BVS and clinical evidence

From the DES saga, we should yet remember that stent (or scaffold) thrombosis has little impact on clinical outcome.12 Therefore, it is time to turn back to clinical evidence. Accordingly and in this edition of the journal, Farag et al13 present a meta-analysis of the first trials on BVS. This is the fifth meta-analysis on this subject.14–17 This meta-analysis differs from the first four analyses by separating analysis of the six randomised controlled trials from analysis of six clinical registries. The authors should be congratulated for their work. Using powerful statistical tools, they show convincing results that are close to previous meta-analyses with a significantly increased risk of myocardial infarction and ScT rates with BVS. This new meta-analysis also demonstrates that these differences seen in RCTs, disappeared in registries. This is a new finding and may provide some reassurance to patients receiving BVS. The reasons of the apparent discrepancy are beyond the scope of the current analysis. However, there are some plausible explanations: one possibility advanced by the authors could be the use of a dedicated implantation technique in the registry arm (2× more intravascular imaging use, higher postdilation balloon size and pressure in registries compared to RCT). But such interpretation is open to possible biases and type 2 errors. Finally, what these studies omit to underscore is that the typical patient with BVS is on average 6 years younger than the typical DES patient; with a higher proportion of men, less diabetes, less acute coronary syndromes and less treated lesions.

BVS and the future

Taking all items together, the question is whether we took a step forwards or backwards with BVS as in 2006 with the ESC DES Firestorm.18 This is of particular interest given that beside BVS the latest DES platforms have significantly evolved, combining low-dose of bioresorbable polymer with low-dose antiproliferative drugs on thin-layered metal backbones. So, it is urgent to …. wait!

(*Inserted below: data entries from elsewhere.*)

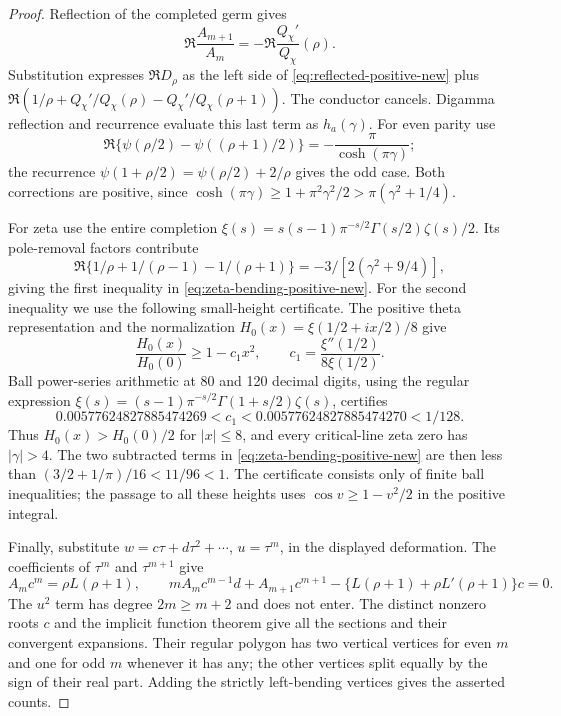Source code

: \begin{proof}
Reflection of the completed germ gives
\[
 \Re\frac{A_{m+1}}{A_m}=-\Re\frac{Q_\chi'}{Q_\chi}(\rho).
\]
Substitution expresses $\Re D_\rho$ as the left side of
\eqref{eq:reflected-positive-new} plus
$\Re(1/\rho+Q_\chi'/Q_\chi(\rho)-Q_\chi'/Q_\chi(\rho+1))$.
The conductor cancels. Digamma reflection and recurrence
\cite[Section~5.5, equations (2), (4)]{dlmf} evaluate this last
term as $h_a(\gamma)$. For even parity use
\[
 \Re\{\psi(\rho/2)-\psi((\rho+1)/2)\}
       =-\frac\pi{\cosh(\pi\gamma)};
\]
the recurrence $\psi(1+\rho/2)=\psi(\rho/2)+2/\rho$
gives the odd case. Both corrections are positive, since
$\cosh(\pi\gamma)\ge1+\pi^2\gamma^2/2>
\pi(\gamma^2+1/4)$.

For zeta use the entire completion
$\xi(s)=s(s-1)\pi^{-s/2}\Gamma(s/2)\zeta(s)/2$.
Its pole-removal factors contribute
\[
 \Re\{1/\rho+1/(\rho-1)-1/(\rho+1)\}
             =-3/[2(\gamma^2+9/4)],
\]
giving the first inequality in
\eqref{eq:zeta-bending-positive-new}. For the second inequality we use the following
small-height certificate.
The positive theta representation and the normalization
$H_0(x)=\xi(1/2+ix/2)/8$ give
\[
 \frac{H_0(x)}{H_0(0)}\ge1-c_1x^2,\qquad
 c_1=\frac{\xi''(1/2)}{8\xi(1/2)}.
\]
Ball power-series arithmetic at 80 and 120 decimal digits,
using the regular expression
$\xi(s)=(s-1)\pi^{-s/2}\Gamma(1+s/2)\zeta(s)$,
certifies
\[
 0.00577624827885474269<c_1<0.00577624827885474270<1/128.
\]
Thus $H_0(x)>H_0(0)/2$ for $|x|\le8$, and every
critical-line zeta zero has $|\gamma|>4$. The two subtracted
terms in \eqref{eq:zeta-bending-positive-new} are then less
than $(3/2+1/\pi)/16<11/96<1$. The certificate consists
only of finite ball inequalities; the passage to all these
heights uses $\cos v\ge1-v^2/2$ in the positive integral.

Finally, substitute $w=c\tau+d\tau^2+\cdots$, $u=\tau^m$,
in the displayed deformation. The coefficients of $\tau^m$
and $\tau^{m+1}$ give
\[
 A_mc^m=\rho L(\rho+1),\qquad
 mA_mc^{m-1}d+A_{m+1}c^{m+1}
       -\{L(\rho+1)+\rho L'(\rho+1)\}c=0.
\]
The $u^2$ term has degree $2m\ge m+2$ and does not enter.
The distinct nonzero roots $c$ and the implicit function
theorem give all the sections and their convergent expansions.
Their regular polygon has two vertical vertices for even $m$
and one for odd $m$ whenever it has any; the other vertices
split equally by the sign of their real part. Adding the
strictly left-bending vertices gives the asserted counts.
\end{proof}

Given that the potential benefit of BVS should be seen after 3 years (once the scaffold has resorbed), for now we need to wait for these long-term results. In the interim physicians should carefully weigh the individual risks (eg, prolonged dual antiplatelet therapy) versus the potential benefits of BVS on an individual patient basis and consider it primarily in simple non-calcified lesions or longer lesions (possible vascular restoration therapy), with thorough lesion preparation and using a dedicated implantation technique to maximise the chances of success.